> **Dataset entries**:
==================================================

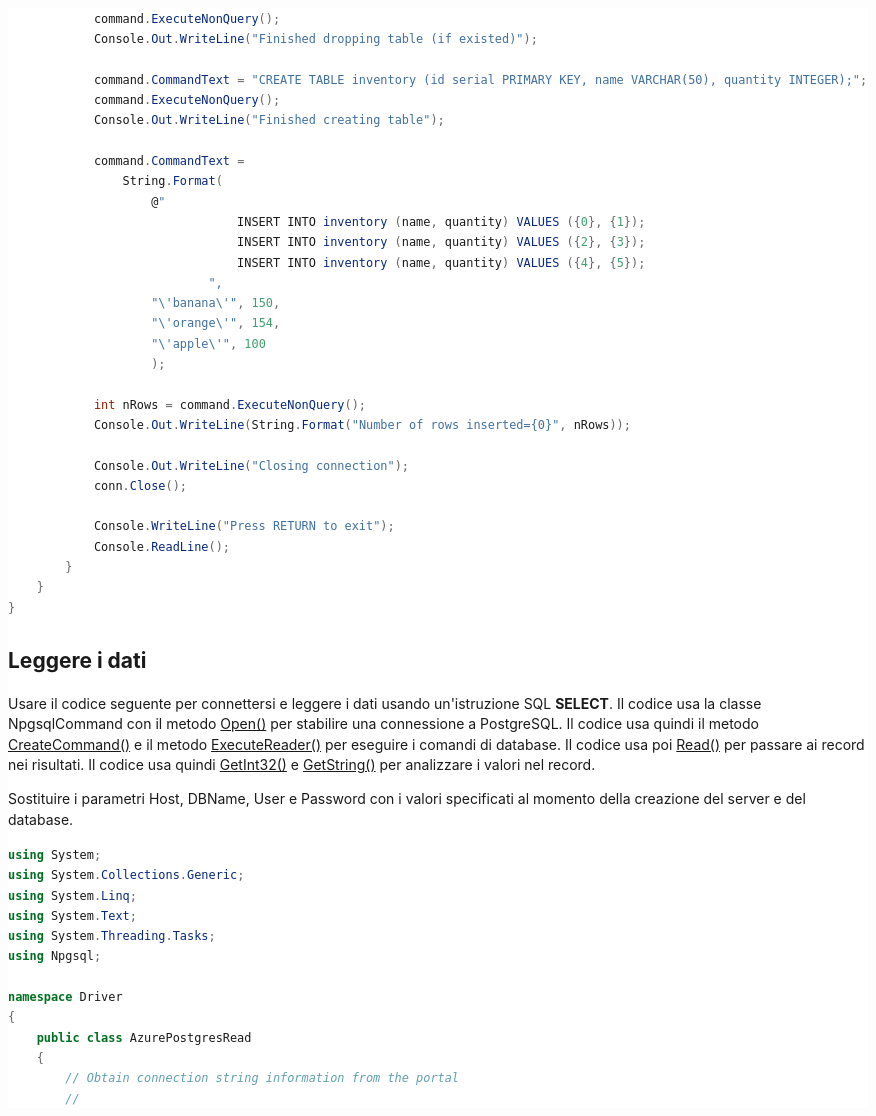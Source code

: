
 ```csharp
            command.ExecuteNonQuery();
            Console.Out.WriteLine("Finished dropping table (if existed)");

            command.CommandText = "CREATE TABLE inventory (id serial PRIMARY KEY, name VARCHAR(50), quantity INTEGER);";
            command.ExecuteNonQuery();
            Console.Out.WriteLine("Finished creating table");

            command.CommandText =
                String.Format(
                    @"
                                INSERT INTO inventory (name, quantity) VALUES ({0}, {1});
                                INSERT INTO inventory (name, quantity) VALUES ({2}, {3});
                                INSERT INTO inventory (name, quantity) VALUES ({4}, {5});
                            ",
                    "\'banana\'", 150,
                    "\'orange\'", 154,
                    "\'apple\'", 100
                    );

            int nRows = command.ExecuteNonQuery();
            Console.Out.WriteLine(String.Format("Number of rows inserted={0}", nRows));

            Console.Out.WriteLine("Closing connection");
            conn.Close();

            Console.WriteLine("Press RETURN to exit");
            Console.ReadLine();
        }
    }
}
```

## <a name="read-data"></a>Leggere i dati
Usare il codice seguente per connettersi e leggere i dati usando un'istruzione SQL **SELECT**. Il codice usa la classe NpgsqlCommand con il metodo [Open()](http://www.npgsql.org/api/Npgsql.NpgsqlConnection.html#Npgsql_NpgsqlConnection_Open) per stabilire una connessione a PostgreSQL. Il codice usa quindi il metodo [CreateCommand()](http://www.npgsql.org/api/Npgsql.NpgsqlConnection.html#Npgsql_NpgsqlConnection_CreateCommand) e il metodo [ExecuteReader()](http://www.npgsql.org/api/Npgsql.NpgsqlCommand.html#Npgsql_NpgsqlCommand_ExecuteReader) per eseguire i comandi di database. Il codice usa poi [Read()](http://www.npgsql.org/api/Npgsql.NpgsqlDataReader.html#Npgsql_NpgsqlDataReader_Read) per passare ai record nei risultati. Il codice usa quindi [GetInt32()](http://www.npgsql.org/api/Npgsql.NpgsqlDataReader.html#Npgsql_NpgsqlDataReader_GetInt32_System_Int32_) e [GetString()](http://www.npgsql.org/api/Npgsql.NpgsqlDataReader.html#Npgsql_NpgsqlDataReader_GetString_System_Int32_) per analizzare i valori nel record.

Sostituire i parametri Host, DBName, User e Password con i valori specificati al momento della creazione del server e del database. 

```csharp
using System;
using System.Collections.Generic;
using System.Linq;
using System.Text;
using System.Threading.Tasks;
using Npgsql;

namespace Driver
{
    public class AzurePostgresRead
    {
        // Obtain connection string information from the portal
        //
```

==================================================

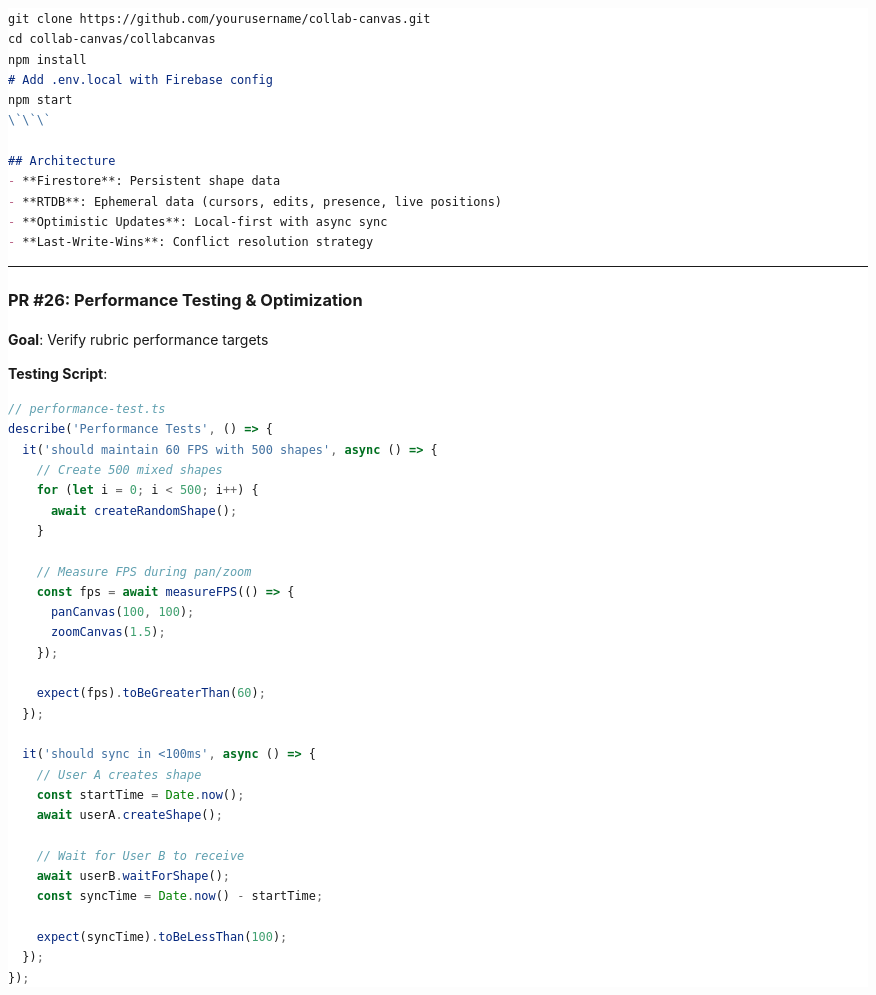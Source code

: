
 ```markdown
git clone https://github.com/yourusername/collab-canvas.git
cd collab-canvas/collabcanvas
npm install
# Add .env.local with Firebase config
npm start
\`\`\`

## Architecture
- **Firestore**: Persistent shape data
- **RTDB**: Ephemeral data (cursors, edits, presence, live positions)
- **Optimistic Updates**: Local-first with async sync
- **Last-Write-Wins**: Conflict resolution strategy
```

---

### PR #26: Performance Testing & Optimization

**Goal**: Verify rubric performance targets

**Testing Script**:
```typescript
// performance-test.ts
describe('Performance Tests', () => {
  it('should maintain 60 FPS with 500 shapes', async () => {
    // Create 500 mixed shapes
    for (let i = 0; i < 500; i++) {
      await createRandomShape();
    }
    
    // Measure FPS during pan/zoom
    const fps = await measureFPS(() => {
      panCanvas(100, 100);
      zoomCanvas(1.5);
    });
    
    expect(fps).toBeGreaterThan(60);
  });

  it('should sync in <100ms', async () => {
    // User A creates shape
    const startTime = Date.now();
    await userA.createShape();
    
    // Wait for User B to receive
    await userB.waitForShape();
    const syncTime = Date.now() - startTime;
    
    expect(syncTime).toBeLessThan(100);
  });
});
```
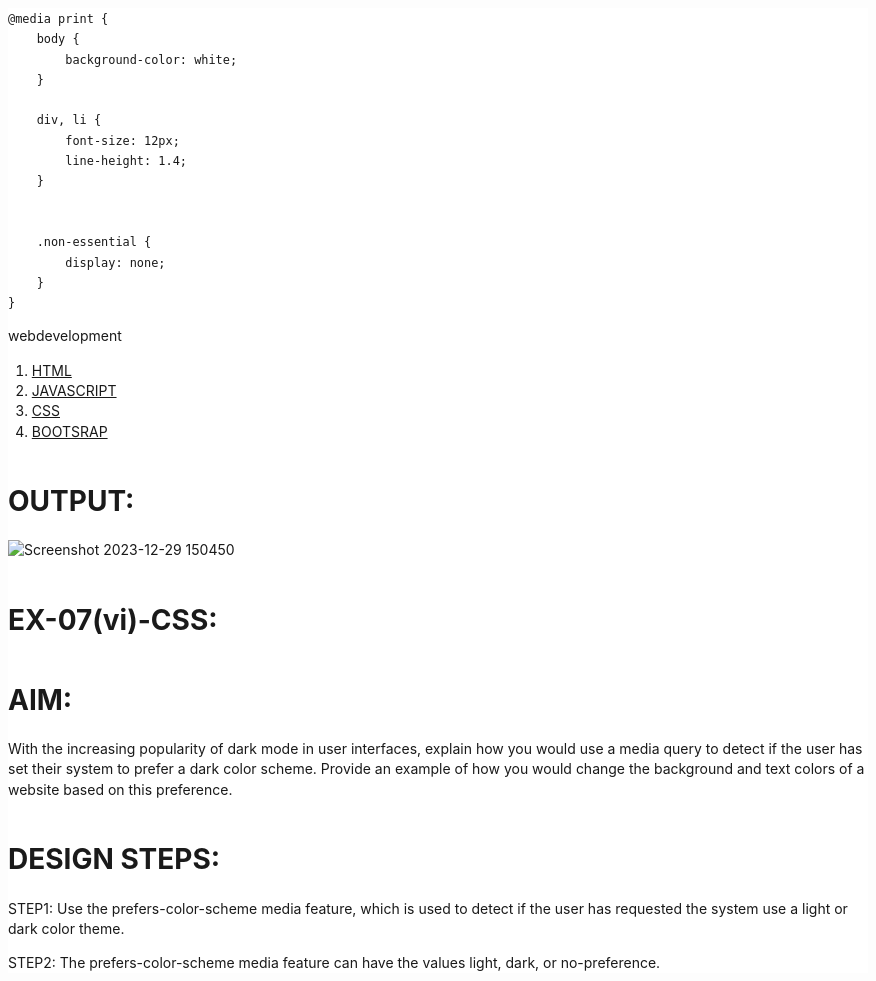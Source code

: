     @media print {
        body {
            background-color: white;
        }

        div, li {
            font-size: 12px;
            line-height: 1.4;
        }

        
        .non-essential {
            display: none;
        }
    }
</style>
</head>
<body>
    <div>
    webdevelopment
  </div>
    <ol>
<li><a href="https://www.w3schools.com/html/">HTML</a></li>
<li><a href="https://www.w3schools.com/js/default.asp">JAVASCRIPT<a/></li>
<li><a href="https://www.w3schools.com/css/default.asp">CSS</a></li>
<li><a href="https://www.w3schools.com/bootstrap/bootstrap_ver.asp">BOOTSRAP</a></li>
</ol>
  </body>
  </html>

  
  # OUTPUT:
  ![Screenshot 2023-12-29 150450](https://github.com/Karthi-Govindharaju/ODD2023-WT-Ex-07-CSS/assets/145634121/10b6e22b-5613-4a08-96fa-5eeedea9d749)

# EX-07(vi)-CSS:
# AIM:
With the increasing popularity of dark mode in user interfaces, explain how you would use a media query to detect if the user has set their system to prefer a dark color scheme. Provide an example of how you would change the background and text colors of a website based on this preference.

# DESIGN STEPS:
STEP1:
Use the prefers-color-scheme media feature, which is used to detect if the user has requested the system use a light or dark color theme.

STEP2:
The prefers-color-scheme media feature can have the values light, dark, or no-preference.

==================================================

> **Activity**: Only a number is expected here: the tally of lines above that contain "database". Please write nothing more.

> **Answer box**: 2